= Beginning of Section =

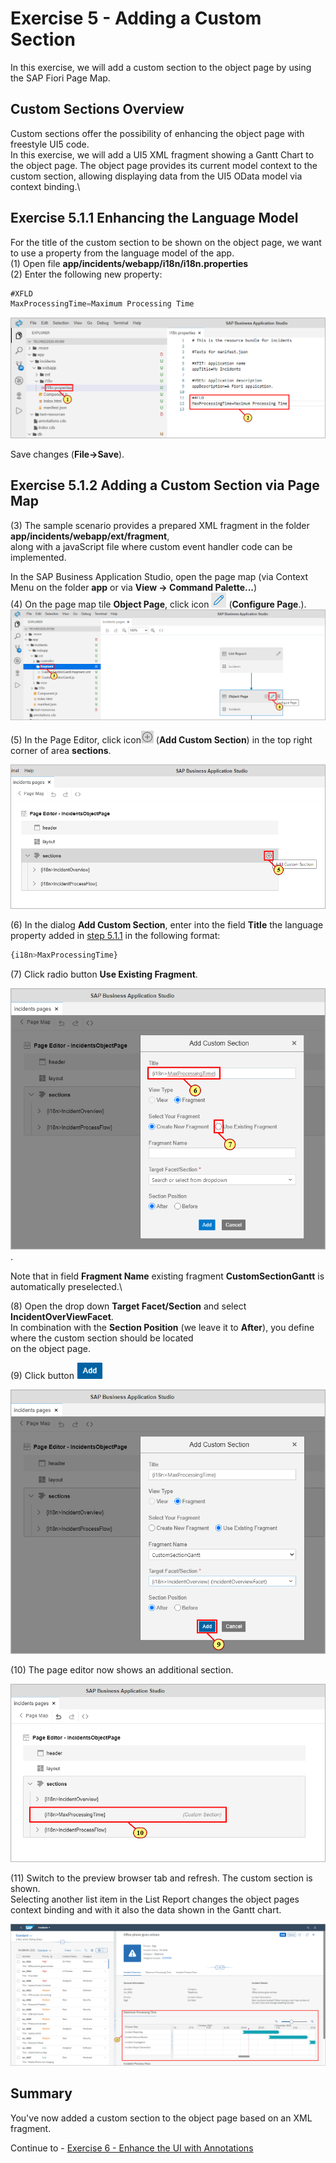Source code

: # Exercise 5 - Adding a Custom Section

In this exercise, we will add a custom section to the object page by using the SAP Fiori Page Map.

## Custom Sections Overview

Custom sections offer the possibility of enhancing the object page with freestyle UI5 code.\
In this exercise, we will add a UI5 XML fragment showing a Gantt Chart to the object page.
The object page provides its current model context to the custom section, allowing displaying data from the UI5 OData model via context binding.\

## Exercise 5.1.1 Enhancing the Language Model

For the title of the custom section to be shown on the object page, we want to use a property from the language model of the app.\
(1) Open file **app/incidents/webapp/i18n/i18n.properties**\
(2) Enter the following new property:

```js
#XFLD
MaxProcessingTime=Maximum Processing Time
```

![](./images/image1.png)

Save changes (**File->Save**).

## Exercise 5.1.2 Adding a Custom Section via Page Map

(3) The sample scenario provides a prepared XML fragment in the folder **app/incidents/webapp/ext/fragment**,\
along with a javaScript file where custom event handler code can be implemented.

In the SAP Business Application Studio, open the page map (via Context Menu on the folder **app** or via **View -> Command Palette...**)\
(4) On the page map tile **Object Page**, click icon ![](./images/image5.png) (**Configure Page**.).\
![](./images/image3.png)

(5) In the Page Editor, click icon![](./images/image7.png) (**Add Custom Section**) in the top right corner of area **sections**.

![](./images/image6.png)

(6) In the dialog **Add Custom Section**, enter into the field **Title** the language property added in [step 5.1.1](#exercise-511-enhancing-the-language-model) in the following format:

```js
{i18n>MaxProcessingTime}
```

(7) Click radio button **Use Existing Fragment**.

![](./images/image8.png).

Note that in field **Fragment Name** existing fragment **CustomSectionGantt** is automatically preselected.\

(8) Open the drop down **Target Facet/Section** and select **IncidentOverViewFacet**.\
In combination with the **Section Position** (we leave it to **After**), you define where the custom section should be located\
on the object page.

(9) Click button ![](./images/image14.png)

![](./images/image13.png)

(10) The page editor now shows an additional section.

![](./images/image15.png)

(11) Switch to the preview browser tab and refresh. The custom section is shown.\
Selecting another list item in the List Report changes the object pages context binding and with it also the data shown in the Gantt chart.

![](./images/image16.png)

## Summary

You've now added a custom section to the object page based on an XML fragment.

Continue to - [Exercise 6 - Enhance the UI with Annotations ](../ex6/README.md)
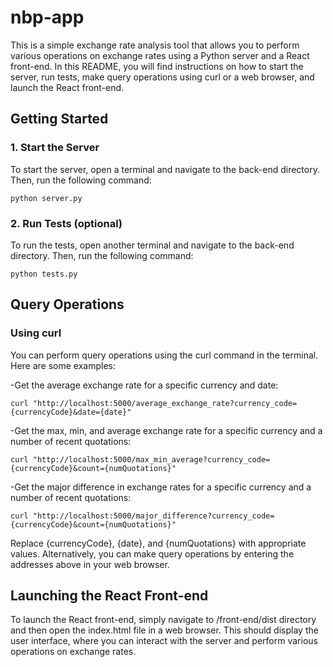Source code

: # nbp-app

This is a simple exchange rate analysis tool that allows you to perform various operations on exchange rates using a Python server and a React front-end. In this README, you will find instructions on how to start the server, run tests, make query operations using curl or a web browser, and launch the React front-end.

## Getting Started

### 1. Start the Server
To start the server, open a terminal and navigate to the back-end directory. Then, run the following command:
```
python server.py
```
### 2. Run Tests (optional)
To run the tests, open another terminal and navigate to the back-end directory. Then, run the following command:
```
python tests.py
```

## Query Operations

### Using curl
You can perform query operations using the curl command in the terminal. Here are some examples:

-Get the average exchange rate for a specific currency and date:
```
curl "http://localhost:5000/average_exchange_rate?currency_code={currencyCode}&date={date}"
```

-Get the max, min, and average exchange rate for a specific currency and a number of recent quotations:
```
curl "http://localhost:5000/max_min_average?currency_code={currencyCode}&count={numQuotations}"
```
-Get the major difference in exchange rates for a specific currency and a number of recent quotations:
```
curl "http://localhost:5000/major_difference?currency_code={currencyCode}&count={numQuotations}"
```

Replace {currencyCode}, {date}, and {numQuotations} with appropriate values.
Alternatively, you can make query operations by entering the addresses above in your web browser.

## Launching the React Front-end

To launch the React front-end, simply navigate to /front-end/dist directory and then open the index.html file in a web browser. This should display the user interface, where you can interact with the server and perform various operations on exchange rates.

= End of Section =

_Aim of the exercise:_ Scanning the data above, copy out every line where "provides" is found.

_Written solution:_
The object page provides its current model context to the custom section, allowing displaying data from the UI5 OData model via context binding.\
(3) The sample scenario provides a prepared XML fragment in the folder **app/incidents/webapp/ext/fragment**,\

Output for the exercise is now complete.